No. Profiling may – but doesn’t have to – include automated decision-making. For example, if an insurance broker collects personal data, develops profiles, and places the individuals into certain categories, and then sells the information to insurance companies, the broker carries out profiling but makes no automated decisions.

There are three types of profiling:

(i) general profiling;

(ii) profiling on which a decision is based; and

(iii) profiling which is part of a solely automated decision-making process, i.e. a decision-making process that is without any meaningful human involvement (since an algorithm makes the decision).

3. What is automated decision-making?

Solely automated decision-making is the ability to make decisions by technological means, i.e. without human involvement.

There can also be decisions that are not solely automated. This is the case when there is meaningful human involvement in the decision-making process.

4. Does automated decision-making always include profiling?

No. Automated decisions can be made with or without profiling. For example, as the Guidelines say: “[i]mposing speeding fines purely on the basis of evidence from speed cameras is an automated decision-making process that does not necessarily involve profiling.

Of course, decisions that are not solely automated might also include profiling. The example made in the Guidelines is that a bank may carry out credit scoring with meaningful human involvement when assessing if the person applying for a credit facility may actually get the loan.

5. Is there a difference between “based solely on automated decision-making” and “based on automated decision-making”?

Yes. Please see question 3 above.

6. What do I have to pay specific attention to when it comes to profiling and/or automated decision-making?

(i) The basic principles as referred to in Article 5 of the GDPR apply to all profiling and automated decision making (i.e. even if Article 22 of the GDPR does not apply because the decision is not based solely on automated processing). Thus, entities engaged in profiling and/or automated decision-making have to make sure that their data processing activities are lawful, fair & transparent, and that they respect the principles of purpose limitation, data minimization, accuracy and storage limitation.

(ii) In addition, entities carrying out profiling and/or making automated decisions have to demonstrate a valid legal basis for their processing as referred to in Article 6 of the GDPR (consent of the data subject, performance of a contract with the data subject, compliance with a legal obligation of the controller, protection of vital interests of the data subject, public interest or legitimate interest of the controller or of a third party).

It is essential to determine if any one of the legal bases listed above may be applied. In case of an investigation, the controller has to prove that a proper legal basis was applied.

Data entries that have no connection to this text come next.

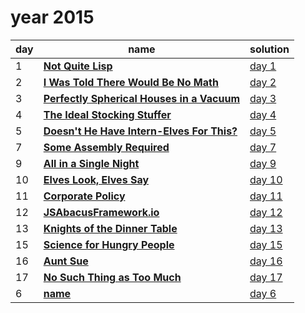 # year 2015

| day | name | solution |
| --- | --- | --- |
|  1 | **[Not Quite Lisp](https://adventofcode.com/2015/day/1)** | [day  1](/aoc/src/bin/aoc2015/aoc2015_01.rs) |
|  2 | **[I Was Told There Would Be No Math](https://adventofcode.com/2015/day/2)** | [day  2](/aoc/src/bin/aoc2015/aoc2015_02.rs) |
|  3 | **[Perfectly Spherical Houses in a Vacuum](https://adventofcode.com/2015/day/3)** | [day  3](/aoc/src/bin/aoc2015/aoc2015_03.rs) |
|  4 | **[The Ideal Stocking Stuffer](https://adventofcode.com/2015/day/4)** | [day  4](/aoc/src/bin/aoc2015/aoc2015_04.rs) |
|  5 | **[Doesn't He Have Intern-Elves For This?](https://adventofcode.com/2015/day/5)** | [day  5](/aoc/src/bin/aoc2015/aoc2015_05.rs) |
|  7 | **[Some Assembly Required](https://adventofcode.com/2015/day/7)** | [day  7](/aoc/src/bin/aoc2015/aoc2015_07.rs) |
|  9 | **[All in a Single Night](https://adventofcode.com/2015/day/9)** | [day  9](/aoc/src/bin/aoc2015/aoc2015_09.rs) |
| 10 | **[Elves Look, Elves Say](https://adventofcode.com/2015/day/10)** | [day 10](/aoc/src/bin/aoc2015/aoc2015_10.rs) |
| 11 | **[Corporate Policy](https://adventofcode.com/2015/day/11)** | [day 11](/aoc/src/bin/aoc2015/aoc2015_11.rs) |
| 12 | **[JSAbacusFramework.io](https://adventofcode.com/2015/day/12)** | [day 12](/aoc/src/bin/aoc2015/aoc2015_12.rs) |
| 13 | **[Knights of the Dinner Table](https://adventofcode.com/2015/day/13)** | [day 13](/aoc/src/bin/aoc2015/aoc2015_13.rs) |
| 15 | **[Science for Hungry People](https://adventofcode.com/2015/day/15)** | [day 15](/aoc/src/bin/aoc2015/aoc2015_15.rs) |
| 16 | **[Aunt Sue](https://adventofcode.com/2015/day/16)** | [day 16](/aoc/src/bin/aoc2015/aoc2015_16.rs) |
| 17 | **[No Such Thing as Too Much](https://adventofcode.com/2015/day/17)** | [day 17](/aoc/src/bin/aoc2015/aoc2015_17.rs) |
|  6 | **[name](https://adventofcode.com/2015/day/06)** | [day  6](/aoc/src/bin/aoc2015/aoc2015_06.rs) |
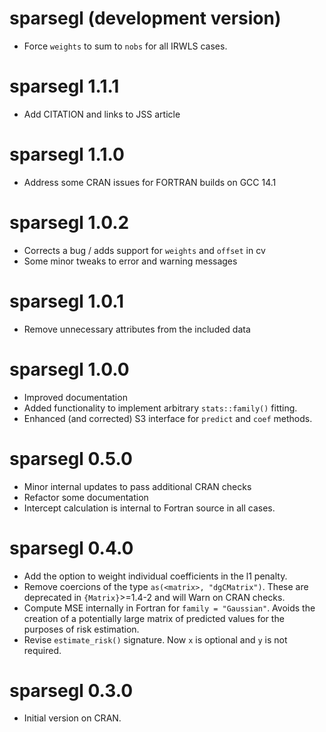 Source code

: # sparsegl (development version)

* Force `weights` to sum to `nobs` for all IRWLS cases.

# sparsegl 1.1.1

* Add CITATION and links to JSS article

# sparsegl 1.1.0

* Address some CRAN issues for FORTRAN builds on GCC 14.1

# sparsegl 1.0.2

* Corrects a bug / adds support for `weights` and `offset` in cv
* Some minor tweaks to error and warning messages

# sparsegl 1.0.1

* Remove unnecessary attributes from the included data

# sparsegl 1.0.0

* Improved documentation
* Added functionality to implement arbitrary `stats::family()` fitting.
* Enhanced (and corrected) S3 interface for `predict` and `coef` methods.

# sparsegl 0.5.0

* Minor internal updates to pass additional CRAN checks
* Refactor some documentation
* Intercept calculation is internal to Fortran source in all cases.


# sparsegl 0.4.0

* Add the option to weight individual coefficients in the l1 penalty.
* Remove coercions of the type `as(<matrix>, "dgCMatrix")`. These are deprecated in `{Matrix}`>=1.4-2 and will Warn on CRAN checks.
* Compute MSE internally in Fortran for `family = "Gaussian"`. Avoids the creation of a potentially large matrix of predicted values for the purposes
of risk estimation. 
* Revise `estimate_risk()` signature. Now `x` is optional and `y` is not required.

# sparsegl 0.3.0

* Initial version on CRAN.

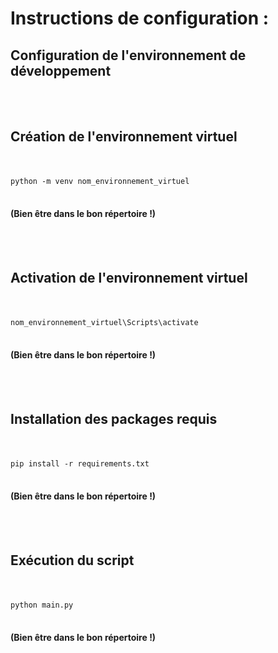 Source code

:<html>
<h1>Instructions de configuration :</h1>
   
<h2>Configuration de l'environnement de développement</h2>
    <br>
    </br>  
<h2>Création de l'environnement virtuel</h2>
    <br>
    </br>  
<code>python -m venv nom_environnement_virtuel</code>
    <br>
    </br>  
<h4>(Bien être dans le bon répertoire !)</h4>
    <br>
    </br>  

<h2>Activation de l'environnement virtuel</h2>
    <br>
    </br>  
<code>nom_environnement_virtuel\Scripts\activate</code>
    <br>
    </br>  
<h4>(Bien être dans le bon répertoire !)</h4>
    <br>
    </br>  

<h2>Installation des packages requis</h2>
    <br>
    </br>  
<code>pip install -r requirements.txt</code>
    <br>
    </br>  
<h4>(Bien être dans le bon répertoire !)</h4>   
    <br>
    </br>  

<h2>Exécution du script</h2>
    <br>
    </br>  
<code>python main.py</code>
    <br>
    </br> 
<h4>(Bien être dans le bon répertoire !)</h4>
    <br>
    </br> 
    </html>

(iii) Furthermore, it is worth noting that the data subject may exercise his/her rights in connection with profiling / automated decision-making, as enlisted in Articles 15-21 of the GDPR. This includes the right to be informed, the right of access, the right to rectification, the right to erasure, the right to restriction of processing, and the right to object. If the decision making is not solely automated, Article 22 of the GDPR does not apply.

7. What do I have to pay specific attention to when it comes to solely automated decision-making (with or without profiling)?

According to Article 22 (1) of the GDPR, “the data subject shall have the right not to be subject to a decision based solely on automated processing, including profiling, which produces legal effects concerning him or her or similarly significantly affects him or her.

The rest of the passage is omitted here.